うつ状態のとき、本人は自分がうつ病かも知れない状態にあるとは考えていないことが多いようです。いつもと同じように目の前の問題と向き合っています。
ではうつ状態のとき本人はどう考えているのでしょう?周りからはどう見えるのでしょう?こころの中は出血や発熱のように外からは見えません。
実際には本人が具体的に何も考えていなくても、声が小さくなったり、話し方がゆっくりになったり、ため息が出たりするわけです。
集中力が衰え、会話の内容が理解できなかったり、会議で考えをまとめて発言できなくなったりしてくるので非常に焦燥感も募っています。

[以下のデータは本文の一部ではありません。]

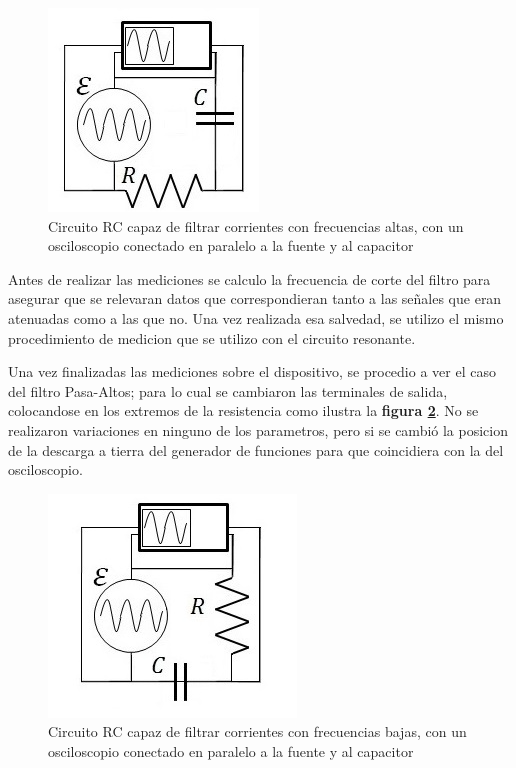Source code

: \documentclass[11pt,a4paper]{article}
\begin{document}
\begin{figure}[h]
\centering
\includegraphics[scale=0.9]{Circuito-RC-Pasa-Bajos}
  \caption{Circuito RC capaz de filtrar corrientes con frecuencias altas, con un osciloscopio conectado en paralelo a la fuente y al capacitor}
  \label{fig:RC-PB}
\end{figure}

Antes de realizar las mediciones se calculo la frecuencia de corte del filtro para asegurar que se relevaran datos que correspondieran tanto a las señales que eran atenuadas como a las que no. Una vez realizada esa salvedad, se utilizo el mismo procedimiento de medicion que se utilizo con el circuito resonante. 

Una vez finalizadas las mediciones sobre el dispositivo, se procedio a ver el caso del filtro Pasa-Altos; para lo cual se cambiaron las terminales de salida, colocandose en los extremos de la resistencia como ilustra la \textbf{figura \ref{fig:RC-PA}}. No se realizaron variaciones en ninguno de los parametros, pero si se cambió la posicion de la descarga a tierra del generador de funciones para que coincidiera con la del osciloscopio.

\begin{figure}[h]
\centering
\includegraphics[scale=0.9]{Circuito-RC-Pasa-Altos}
  \caption{Circuito RC capaz de filtrar corrientes con frecuencias bajas, con un osciloscopio conectado en paralelo a la fuente y al capacitor}
  \label{fig:RC-PA}
\end{figure}
\end{document}
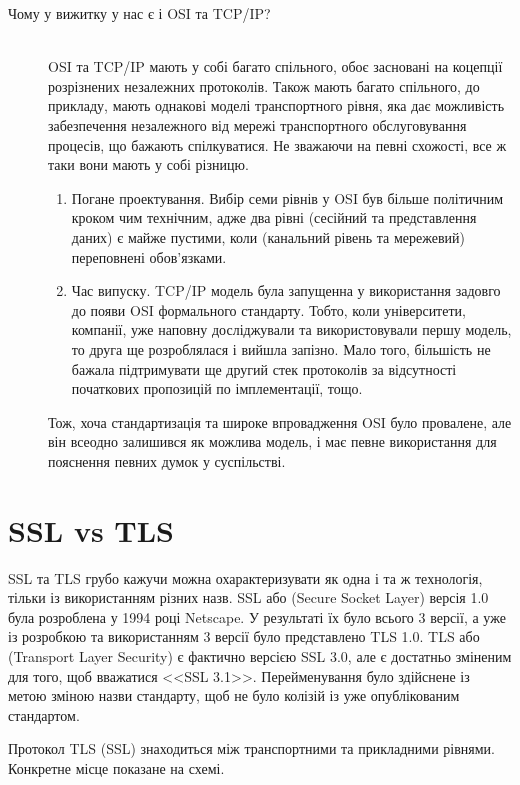 \begin{description}
        \item[Чому у вижитку у нас є і OSI та TCP/IP?] \hfill \\

        OSI та TCP/IP мають у собі багато спільного, обоє засновані на коцепції розрізнених незалежних протоколів. Також мають багато спільного, до прикладу, мають однакові моделі транспортного рівня, яка дає можливість забезпечення незалежного від мережі транспортного обслуговування процесів, що бажають спілкуватися. Не зважаючи на певні схожості, все ж таки вони мають у собі різницю.
        \begin{enumerate}
            \item Погане проектування. Вибір семи рівнів у OSI був більше політичним кроком чим технічним, адже два рівні (сесійний та представлення даних) є майже пустими, коли (канальний рівень та мережевий) переповнені обов'язками. 
            \item Час випуску. TCP/IP модель була запущенна у використання задовго до появи OSI формального стандарту. Тобто, коли університети, компанії, уже наповну досліджували та використовували першу модель, то друга ще розроблялася і вийшла запізно. Мало того, більшість не бажала підтримувати ще другий стек протоколів за відсутності початкових пропозицій по імплементації, тощо.
        \end{enumerate}
        Тож, хоча стандартизація та широке впровадження OSI було провалене, але він всеодно залишився як можлива модель, і має певне використання для пояснення певних думок у суспільстві. 
    \end{description}

\section{SSL vs TLS}

SSL та TLS грубо кажучи можна охарактеризувати як одна і та ж технологія, тільки із використанням різних назв. SSL або (Secure Socket Layer) версія 1.0 була розроблена у 1994 році Netscape. У результаті їх було всього 3 версії, а уже із розробкою та використанням 3 версії було представлено TLS 1.0. TLS або (Transport Layer Security) є фактично версією SSL 3.0, але є достатньо зміненим для того, щоб вважатися <<SSL 3.1>>. Перейменування було здійснене із метою зміною назви стандарту, щоб не було колізій із уже опублікованим стандартом. 

Протокол TLS (SSL) знаходиться між транспортними та прикладними рівнями. Конкретне місце показане на схемі.

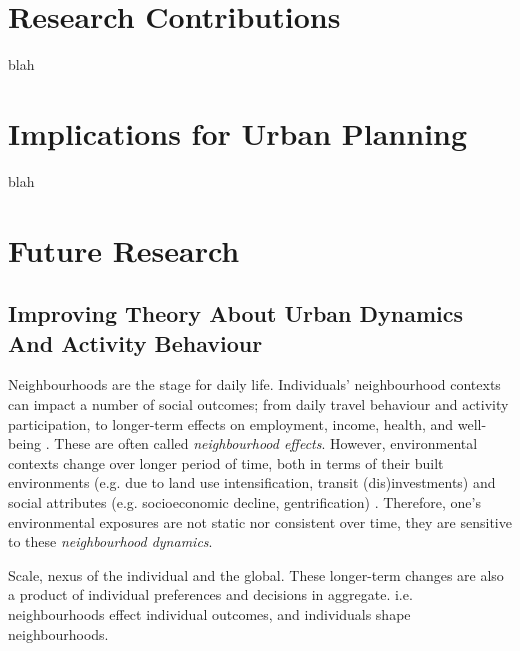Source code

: 
\section{Research Contributions}


blah


\section{Implications for Urban Planning}

blah


\section{Future Research}




\subsection{Improving Theory About Urban Dynamics And Activity Behaviour}


Neighbourhoods are the stage for daily life. Individuals' neighbourhood contexts can impact a number of social outcomes; from daily travel behaviour and activity participation, to longer-term effects on employment, income, health, and well-being \cite{sampson_assessing_2002,ewing_travel_2010,lucas_transport_2012,bastiaanssen_does_2020}. These are often called \textit{neighbourhood effects}. However, environmental contexts change over longer period of time, both in terms of their built environments (e.g. due to land use intensification, transit (dis)investments) and social attributes (e.g. socioeconomic decline, gentrification) \cite{van_ham_understanding_2013,wegener_land-use_2004}. Therefore, one's environmental exposures are not static nor consistent over time, they are sensitive to these \textit{neighbourhood dynamics}. 

Scale, nexus of the individual and the global. 
These longer-term changes are also a product of individual preferences and decisions in aggregate. i.e. neighbourhoods effect individual outcomes, and individuals shape neighbourhoods.


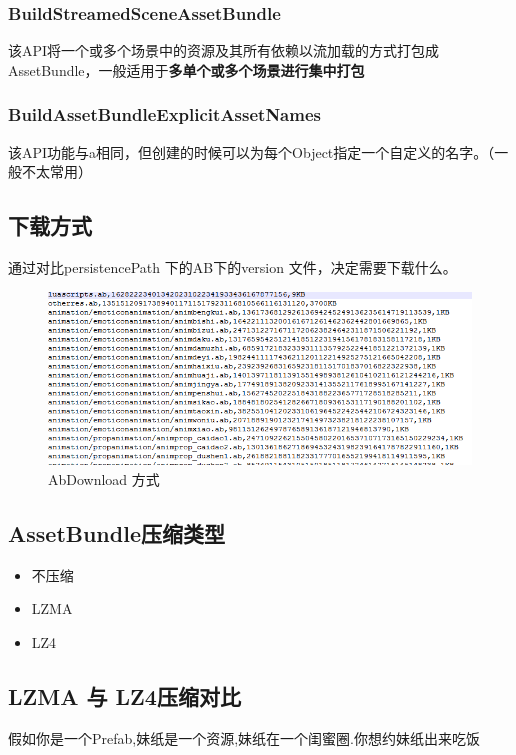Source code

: \documentclass[UTF8,a4paper,12pt]{ctexbook}
\begin{document}
			\subsubsection{BuildStreamedSceneAssetBundle}
				该API将一个或多个场景中的资源及其所有依赖以流加载的方式打包成AssetBundle，一般适用于\textbf{多单个或多个场景进行集中打包}
				
				
			\subsubsection{BuildAssetBundleExplicitAssetNames}
				该API功能与a相同，但创建的时候可以为每个Object指定一个自定义的名字。（一般不太常用）
				
		\subsection{下载方式}
			通过对比persistencePath 下的AB下的version 文件，决定需要下载什么。
			\begin{figure}[H]
				\centering
				\includegraphics[scale=0.45]{AbDownload}
				\caption{AbDownload 方式}
			\end{figure}
		
		\subsection{AssetBundle压缩类型}
			\begin{itemize}
				\item 不压缩
				\item LZMA
				\item LZ4
			\end{itemize}	
			
			\subsection{LZMA 与 LZ4压缩对比}
				假如你是一个Prefab,妹纸是一个资源,妹纸在一个闺蜜圈.你想约妹纸出来吃饭
			
\end{document}
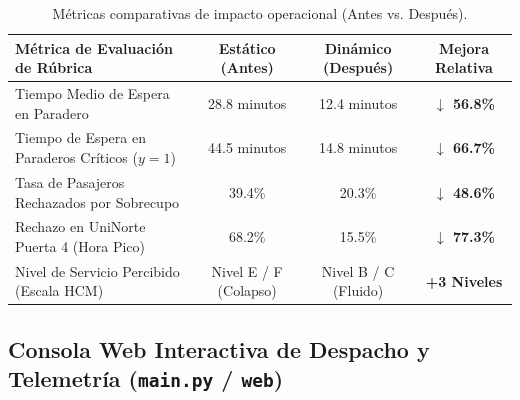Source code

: \documentclass[11pt,letterpaper]{article}
\begin{document}
\begin{table}[H]
\centering
\caption{Métricas comparativas de impacto operacional (Antes vs. Después).}
\label{tab:impacto}
{\small
\begin{tabular}{lccc}
\toprule
\textbf{Métrica de Evaluación de Rúbrica} & \textbf{Estático (Antes)} & \textbf{Dinámico (Después)} & \textbf{Mejora Relativa} \\
\midrule
Tiempo Medio de Espera en Paradero & 28.8 minutos & 12.4 minutos & \textbf{$\downarrow$ 56.8\%} \\
Tiempo de Espera en Paraderos Críticos ($y=1$) & 44.5 minutos & 14.8 minutos & \textbf{$\downarrow$ 66.7\%} \\
Tasa de Pasajeros Rechazados por Sobrecupo & 39.4\% & 20.3\% & \textbf{$\downarrow$ 48.6\%} \\
Rechazo en UniNorte Puerta 4 (Hora Pico) & 68.2\% & 15.5\% & \textbf{$\downarrow$ 77.3\%} \\
Nivel de Servicio Percibido (Escala HCM) & Nivel E / F (Colapso) & Nivel B / C (Fluido) & \textbf{+3 Niveles} \\
\bottomrule
\end{tabular}
}
\end{table}

\subsection{Consola Web Interactiva de Despacho y Telemetría (\texttt{main.py} / \texttt{web})}
\end{document}
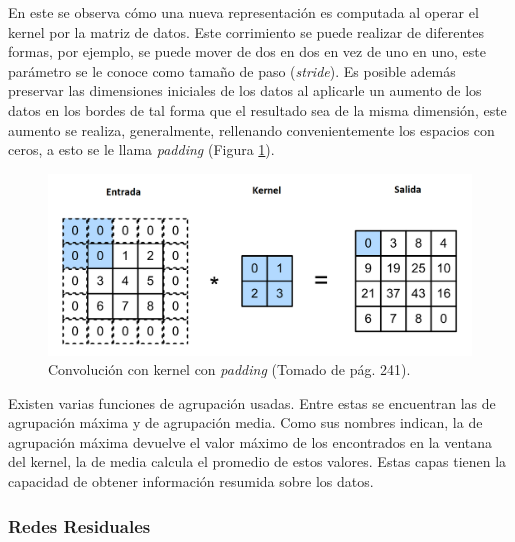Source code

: En este se observa cómo una nueva representación es computada al operar el kernel por la matriz de datos. Este
corrimiento se puede realizar de diferentes formas, por ejemplo, se puede mover de dos en dos en vez de uno en uno, este
parámetro se le conoce como tamaño de paso (\emph{stride}). Es posible además preservar las dimensiones
iniciales de los datos al aplicarle un aumento de los datos en los bordes de tal forma que el resultado sea de la misma
dimensión, este aumento se realiza, generalmente, rellenando convenientemente los espacios con ceros, 
a esto se le llama \emph{padding} (Figura \ref{fig:conv_kernel_padding}).

\begin{figure}[h!]
	\begin{center}
		\begin{center}
			\includegraphics[scale=.4]{Graphics/kernel_convolution_padding.png}
        \end{center}
		\caption{Convolución con kernel con \emph{padding} (Tomado de \textcite{d2l} pág. 241).}\label{fig:conv_kernel_padding}
	\end{center}
\end{figure}

Existen varias funciones de agrupación usadas. Entre estas se encuentran las de agrupación máxima y de 
agrupación media. Como sus nombres indican, la de agrupación máxima devuelve el valor máximo de los encontrados
en la ventana del kernel, la de media calcula el promedio de estos valores. Estas capas tienen la capacidad de obtener
información resumida sobre los datos.

\subsubsection{Redes Residuales}

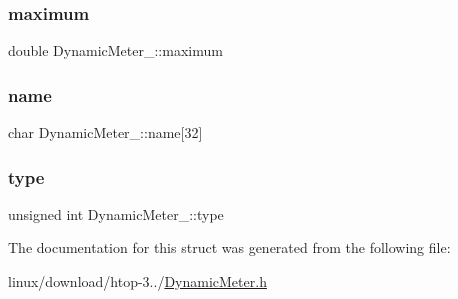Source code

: \mbox{\label{structDynamicMeter___a7688befda7e4e4adae67c6fc2e9ae269}} 
\subsubsection{\texorpdfstring{maximum}{maximum}}
{\footnotesize\ttfamily double Dynamic\+Meter\+\_\+\+::maximum}

\mbox{\label{structDynamicMeter___a53b14f6bfe02476fcb9e93ba0080a72f}} 
\subsubsection{\texorpdfstring{name}{name}}
{\footnotesize\ttfamily char Dynamic\+Meter\+\_\+\+::name\mbox{[}32\mbox{]}}

\mbox{\label{structDynamicMeter___ab37137e8dfb6b9d185102e2bc8fa9182}} 
\subsubsection{\texorpdfstring{type}{type}}
{\footnotesize\ttfamily unsigned int Dynamic\+Meter\+\_\+\+::type}



The documentation for this struct was generated from the following file\+:\begin{DoxyCompactItemize}
\item 
linux/download/htop-\/3../\hyperlink{DynamicMeter_8h}{Dynamic\+Meter.\+h}\end{DoxyCompactItemize}
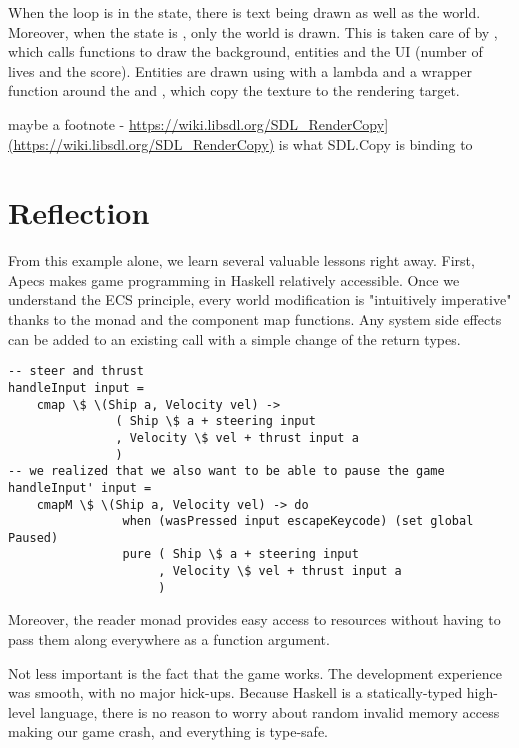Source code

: \documentclass[
  digital, %
  color,   %
  table,   %
  oneside, %
  lof,     %
  lot,     %
]{fithesis3}
\begin{document}
When the loop is in the  state, there is text being drawn
as well as the world. Moreover, when the state is ,
only the world is drawn. This is taken care of by ,
which calls functions to draw the background, entities and the UI
(number of lives and the score). Entities are drawn using 
with a lambda and a wrapper function around the  and
, which copy the texture to the rendering target.

maybe a footnote - \url{https://wiki.libsdl.org/SDL_RenderCopy](https://wiki.libsdl.org/SDL_RenderCopy)}
is what SDL.Copy is binding to



\section{Reflection}
From this example alone, we learn several valuable lessons right away.
First, Apecs makes game programming in Haskell relatively accessible.
Once we understand the ECS principle, every world modification is
"intuitively imperative" thanks to the  monad and
the component map functions. Any system side effects can be added
to an existing  call with a simple change of the return types.
\begin{verbatim}
-- steer and thrust
handleInput input =
    cmap \$ \(Ship a, Velocity vel) ->
               ( Ship \$ a + steering input
               , Velocity \$ vel + thrust input a
               )
-- we realized that we also want to be able to pause the game
handleInput' input =
    cmapM \$ \(Ship a, Velocity vel) -> do
                when (wasPressed input escapeKeycode) (set global Paused)
                pure ( Ship \$ a + steering input
                     , Velocity \$ vel + thrust input a
                     )
\end{verbatim}

Moreover, the  reader monad provides easy
access to resources without having to pass them along everywhere as a function argument.

Not less important is the fact that the game works.
The development experience was smooth, with no major hick-ups.
Because Haskell is a statically-typed high-level language, there is
no reason to worry about random invalid memory access making our game crash,
and everything is type-safe.
\end{document}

そして、その焦りや不安からますます考えが偏り、さらに焦燥感や不安感、孤独感といったものが強くなるようです。
これは「脳の神経伝達がスムーズに行われなくなるため、いわゆる”頭の回転”が悪く(※1)」なります。けっして本人が悪いわけではありません。
健康なときなら何でもなかったことも、追い詰められる不安や焦燥感からくるつらさ、体の疲労感・倦怠感など、言葉にならないほど大きな苦痛となります。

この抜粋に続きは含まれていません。